Alfred Kinsey had his own movie, but William Masters and Virginia Johnson remain the unsung heroes of human sexuality studies. The latest issue of The Economist, however, takes four paragraphs to celebrate them and the “audacious, rigorous and weird” goings-on of their laboratory: “Female volunteers masturbated with ‘Ulysses’, a Plexiglass motorised dildo containing a camera, while wearing paper bags over their heads to preserve modesty. Hundreds of wired-up couples copulated under conditions of intense scrutiny. Over 12,000 orgasms were logged in the research” for their first book, published in 1966.

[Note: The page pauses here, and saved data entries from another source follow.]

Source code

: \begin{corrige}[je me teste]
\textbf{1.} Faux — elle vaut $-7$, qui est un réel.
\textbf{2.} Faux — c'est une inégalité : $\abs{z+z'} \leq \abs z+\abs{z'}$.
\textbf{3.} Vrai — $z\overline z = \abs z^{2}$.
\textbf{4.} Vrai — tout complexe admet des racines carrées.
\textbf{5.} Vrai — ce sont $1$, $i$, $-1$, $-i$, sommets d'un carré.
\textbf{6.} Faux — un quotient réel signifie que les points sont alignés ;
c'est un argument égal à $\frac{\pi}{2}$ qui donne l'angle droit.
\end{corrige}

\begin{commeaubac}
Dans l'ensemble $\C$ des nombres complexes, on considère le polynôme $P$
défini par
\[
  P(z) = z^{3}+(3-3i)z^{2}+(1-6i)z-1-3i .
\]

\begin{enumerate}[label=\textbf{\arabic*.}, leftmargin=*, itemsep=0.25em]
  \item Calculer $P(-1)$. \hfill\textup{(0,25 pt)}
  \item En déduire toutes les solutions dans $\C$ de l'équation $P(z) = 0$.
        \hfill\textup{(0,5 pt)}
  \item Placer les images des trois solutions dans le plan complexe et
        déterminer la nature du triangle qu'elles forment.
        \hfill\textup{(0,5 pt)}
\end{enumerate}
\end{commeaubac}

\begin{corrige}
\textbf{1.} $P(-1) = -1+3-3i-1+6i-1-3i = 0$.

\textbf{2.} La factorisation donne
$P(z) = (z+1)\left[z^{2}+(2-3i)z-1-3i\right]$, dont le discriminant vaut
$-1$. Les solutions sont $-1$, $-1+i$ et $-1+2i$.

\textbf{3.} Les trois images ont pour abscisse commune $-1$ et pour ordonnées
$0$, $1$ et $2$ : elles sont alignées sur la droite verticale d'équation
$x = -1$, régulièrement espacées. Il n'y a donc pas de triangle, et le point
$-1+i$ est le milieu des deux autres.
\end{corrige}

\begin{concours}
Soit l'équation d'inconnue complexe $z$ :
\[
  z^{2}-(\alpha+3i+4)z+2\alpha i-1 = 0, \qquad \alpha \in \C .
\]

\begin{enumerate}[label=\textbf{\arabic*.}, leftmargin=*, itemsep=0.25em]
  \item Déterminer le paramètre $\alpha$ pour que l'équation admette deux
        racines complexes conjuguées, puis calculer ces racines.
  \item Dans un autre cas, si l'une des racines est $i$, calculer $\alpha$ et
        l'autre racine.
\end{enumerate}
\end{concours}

Weirder still, “early on in their partnership, Masters (who was married) persuaded Ms Johnson (a twice-divorced mother of two) to sleep with him. He argued that this would help to avoid the worse sin of becoming sexually involved with their patients.” They later married, although he would subsequently divorce her for another woman. (“If there is a moral to this tale, it is perhaps that the human heart remains as much of a mystery as the sex organs once used to be.”)
However unorthodox their techniques, Masters and Johnson contributed much to their field. “The researches of Masters and Johnson demolished Freudian ideas of female sexuality: there was nothing inferior about a clitorally induced orgasm. And women, unlike men, were naturally multi-orgasmic–given the right techniques.” Further, “today’s talking and touching therapies for couple’s sexual problems are largely based on [Johnson’s] ideas, just as the development of Viagra and its ilk owe much to the physiological research of Masters.”
So, on the occasion of a forthcoming biography of the pair, we take the opportunity to express gratitude for their work–I leave it to the reader to determine the best way to do so.